France | France, Conseil d'État, 23 avril 2021, 451414


Vu la procédure suivante :

Par une requête et un mémoire en réplique, enregistrés les 6 et 14 avril 2021 au secrétariat du contentieux du Conseil d'Etat, Madame C... Nicole B..., épouse A..., demande au juge des référés du Conseil d'Etat, statuant sur le fondement de l'article L. 521-2 du code de justice administrative :

1°) de dire contraires au préambule de la Constitution de 1958 et à la convention européenne de sauvegarde des droits de l'homme et des libertés fondamentales les dispositions des 1° et 2° de l'article 1er du décret n° 2020-162 du 22 décembre

2020 portant modification du code de déontologie des médecins et relatif à leur...
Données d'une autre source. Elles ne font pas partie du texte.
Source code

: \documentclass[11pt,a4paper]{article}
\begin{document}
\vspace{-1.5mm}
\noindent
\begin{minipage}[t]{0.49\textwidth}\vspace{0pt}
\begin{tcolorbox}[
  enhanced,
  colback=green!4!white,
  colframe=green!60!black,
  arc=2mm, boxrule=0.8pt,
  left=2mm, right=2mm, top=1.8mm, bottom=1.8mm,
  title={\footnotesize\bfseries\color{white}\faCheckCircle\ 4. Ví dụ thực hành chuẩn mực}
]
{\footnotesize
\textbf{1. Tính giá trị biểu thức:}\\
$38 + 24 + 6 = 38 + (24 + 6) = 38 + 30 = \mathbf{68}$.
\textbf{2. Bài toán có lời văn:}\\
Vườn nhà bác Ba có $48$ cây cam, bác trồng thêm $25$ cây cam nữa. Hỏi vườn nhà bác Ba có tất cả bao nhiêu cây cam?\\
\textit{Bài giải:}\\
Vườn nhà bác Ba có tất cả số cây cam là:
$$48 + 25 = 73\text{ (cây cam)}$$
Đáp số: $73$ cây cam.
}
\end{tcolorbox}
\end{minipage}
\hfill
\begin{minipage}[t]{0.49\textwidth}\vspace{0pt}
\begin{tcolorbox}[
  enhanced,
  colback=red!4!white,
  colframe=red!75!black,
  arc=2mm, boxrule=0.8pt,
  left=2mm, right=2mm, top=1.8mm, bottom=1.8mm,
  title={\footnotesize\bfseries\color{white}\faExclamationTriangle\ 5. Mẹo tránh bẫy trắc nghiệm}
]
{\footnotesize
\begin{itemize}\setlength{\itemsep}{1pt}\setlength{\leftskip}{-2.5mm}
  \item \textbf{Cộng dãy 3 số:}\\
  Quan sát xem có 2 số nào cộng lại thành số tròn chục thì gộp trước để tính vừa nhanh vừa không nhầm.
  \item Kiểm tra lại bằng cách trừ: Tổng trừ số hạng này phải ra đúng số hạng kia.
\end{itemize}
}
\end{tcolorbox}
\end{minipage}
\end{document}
Vu la procédure suivante :

Par une requête et un mémoire en réplique, enregistrés les 6 et 14 avril 2021 au secrétariat du contentieux du Conseil d'Etat, Madame C... Nicole B..., épouse A..., demande au juge des référés du Conseil d'Etat, statuant sur le fondement de l'article L. 521-2 du code de justice administrative :

1°) de dire contraires au préambule de la Constitution de 1958 et à la convention européenne de sauvegarde des droits de l'homme et des libertés fondamentales les dispositions des 1° et 2° de l'article 1er du décret n° 2020-162 du 22 décembre 2020 portant modification du code de déontologie des médecins et relatif à leur communication professionnelle, en ce qu'elles portent atteinte à la liberté d'expression des médecins ;

2°) d'enjoindre au ministre des solidarités et de la santé de supprimer les dispositions de l'article 1er de ce décret en ce qu'il modifie les dispositions des articles R. 4127-13 et R. 4127-19-1 du code de la santé publique.

Elle soutient que :

- la condition d'urgence est remplie ;

- les dispositions du décret contesté portent une atteinte grave et manifestement illégale à la liberté d'expression des médecins ;

- les dispositions du décret contesté méconnaissent la liberté d'expression des médecins dès lors qu'elles sont rédigées en des termes flous, ne précisent pas la notion de " données confirmées ou étayées ", seules données autorisées à être divulguées par les médecins lorsqu'ils participent à une action d'information du public à caractère éducatif, scientifique ou sanitaire, et laissent au Conseil national de l'ordre des médecins le soin d'en préciser le contenu ;

- l'atteinte à la liberté d'expression des médecins n'est pas justifiée par un objectif d'intérêt général, l'objet des dispositions du décret contesté étant de " museler " leur parole alors même qu'elle est d'intérêt général.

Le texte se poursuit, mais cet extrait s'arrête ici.